Performance Metrics- Classification

Published in

featurepreneur

3 min readOct 11, 2022

You had built your machine learning model, now what? It’s time to evaluate your model using the performance metrics.

However, there are so many different performance metrics that Data Scientists can use (Accuracy, Precision, Recall, etc.) that it is often overwhelming to choose which one to use.

Selecting the right metric for a specific model, however, is key to being able to measure the performance of the model objectively and in the right setting.

True Positive, True Negative, False Positive and False Negative

Each prediction from the model can be one of four types with regard to performance:

True Positive, True Negative, False Positive or False Negative.

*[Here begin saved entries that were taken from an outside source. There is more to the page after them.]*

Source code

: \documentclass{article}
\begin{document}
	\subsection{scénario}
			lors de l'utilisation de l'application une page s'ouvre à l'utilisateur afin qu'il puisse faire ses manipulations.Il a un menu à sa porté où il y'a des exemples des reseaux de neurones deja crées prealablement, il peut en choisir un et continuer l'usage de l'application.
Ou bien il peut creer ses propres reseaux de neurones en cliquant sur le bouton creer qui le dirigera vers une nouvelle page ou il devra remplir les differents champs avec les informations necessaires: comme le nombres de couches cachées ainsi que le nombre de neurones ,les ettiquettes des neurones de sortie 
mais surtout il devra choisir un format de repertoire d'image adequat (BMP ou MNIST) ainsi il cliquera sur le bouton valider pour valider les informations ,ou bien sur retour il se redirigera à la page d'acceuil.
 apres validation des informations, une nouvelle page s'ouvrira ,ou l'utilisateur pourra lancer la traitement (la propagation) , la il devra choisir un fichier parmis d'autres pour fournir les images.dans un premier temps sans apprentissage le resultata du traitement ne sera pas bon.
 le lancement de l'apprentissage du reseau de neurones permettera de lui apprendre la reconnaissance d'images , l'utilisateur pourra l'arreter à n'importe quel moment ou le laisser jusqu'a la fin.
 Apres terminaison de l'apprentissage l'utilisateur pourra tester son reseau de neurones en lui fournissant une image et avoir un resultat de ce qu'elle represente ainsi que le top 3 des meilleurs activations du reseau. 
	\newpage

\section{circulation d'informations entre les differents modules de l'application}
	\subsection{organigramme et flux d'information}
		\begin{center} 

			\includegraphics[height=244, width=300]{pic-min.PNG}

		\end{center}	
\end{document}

True Positive (TP): A sample is predicted to be positive (e.g. the person is predicted to develop the disease) and its label is actually positive ( e.g. the person will actually develop the disease).
True Negative (TN): A sample is predicted to be negative ( e.g. the person is predicted to not develop the disease) and its label is actually negative ( e.g. the person will actually not develop the disease).
False Positive (FP): A sample is predicted to be positive ( e.g. the person is predicted to develop the disease) and its label is actually negative ( e.g. the person will actually not develop the disease). In this case, the sample is “falsely” predicted as positive.
False Negative (FN): A sample is predicted to be negative (e.g. the person is predicted to not develop the disease) and its label is actually positive ( e.g. the person will actually develop the disease). In this case, the sample is “falsely” predicted as negative.

Confusion Matrix

True Positive, True Negative, False Positive and False Negative is usually presented in a tabular format in the Confusion Matrix, which is simply a table organizing the four values.

Performance Metrics

Accuracy

Accuracy is the fraction of predictions our model got right out of all the predictions.

Accuracy ranges between 0 and 1.

Accuracy, however, is not a great metric, especially when the data is imbalanced.

Precision

To overcome the limitations of Accuracy, Data Scientists usually use Precision, Recall and Specificity. Precision tells what proportion of positive predictions was actually correct.

Recall or Sensitivity

Similarly to Precision, Recall aims at measuring what proportion of actual positives was identified correctly.

Specificity

Specificity aims at measuring what proportion of actual negatives was identified correctly.

F1 Score

The F1 score is a less-known performance metric, indicating the harmonic mean of Precision and Recall. The highest value of an F1 Score is 1, indicating perfect Precision and Recall, and the lowest possible value is 0 if either the Precision or the Recall is zero.